What to do
Please take the records that follow and repeat exactly the lines starting with the line with "Although technically possible, making" and going on through the line with "Since the outputs".
-*-*-
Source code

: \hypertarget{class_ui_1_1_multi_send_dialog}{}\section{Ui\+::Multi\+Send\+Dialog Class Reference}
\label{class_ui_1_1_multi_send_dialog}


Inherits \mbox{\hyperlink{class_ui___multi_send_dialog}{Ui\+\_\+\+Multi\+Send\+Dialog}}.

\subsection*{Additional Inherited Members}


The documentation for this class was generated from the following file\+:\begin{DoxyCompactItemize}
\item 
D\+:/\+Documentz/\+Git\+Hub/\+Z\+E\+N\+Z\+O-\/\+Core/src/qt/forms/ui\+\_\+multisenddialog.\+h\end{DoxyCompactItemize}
-*-*-
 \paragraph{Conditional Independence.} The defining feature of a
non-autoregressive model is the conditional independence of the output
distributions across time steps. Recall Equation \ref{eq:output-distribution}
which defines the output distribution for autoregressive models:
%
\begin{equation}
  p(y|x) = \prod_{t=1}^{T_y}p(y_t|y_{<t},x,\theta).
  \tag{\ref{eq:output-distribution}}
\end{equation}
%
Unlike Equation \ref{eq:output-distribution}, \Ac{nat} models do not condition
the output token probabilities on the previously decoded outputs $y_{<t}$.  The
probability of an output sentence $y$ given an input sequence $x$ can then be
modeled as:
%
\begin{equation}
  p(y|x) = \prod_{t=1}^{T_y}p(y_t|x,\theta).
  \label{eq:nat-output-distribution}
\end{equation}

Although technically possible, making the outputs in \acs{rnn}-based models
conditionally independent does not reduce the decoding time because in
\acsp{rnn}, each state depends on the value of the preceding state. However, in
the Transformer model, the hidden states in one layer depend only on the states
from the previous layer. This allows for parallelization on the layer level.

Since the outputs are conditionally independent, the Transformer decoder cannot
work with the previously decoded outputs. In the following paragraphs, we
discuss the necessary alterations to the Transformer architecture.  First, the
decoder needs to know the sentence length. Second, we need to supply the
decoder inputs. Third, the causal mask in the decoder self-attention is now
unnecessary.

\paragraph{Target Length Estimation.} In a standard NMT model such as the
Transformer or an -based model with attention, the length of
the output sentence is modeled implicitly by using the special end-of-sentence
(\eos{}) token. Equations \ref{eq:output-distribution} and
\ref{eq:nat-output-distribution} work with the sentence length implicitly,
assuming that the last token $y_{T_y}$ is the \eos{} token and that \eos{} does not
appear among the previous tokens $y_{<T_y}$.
-*-*-
Task answer
Although technically possible, making the outputs in \acs{rnn}-based models
conditionally independent does not reduce the decoding time because in
\acsp{rnn}, each state depends on the value of the preceding state. However, in
the Transformer model, the hidden states in one layer depend only on the states
from the previous layer. This allows for parallelization on the layer level.

Since the outputs are conditionally independent, the Transformer decoder cannot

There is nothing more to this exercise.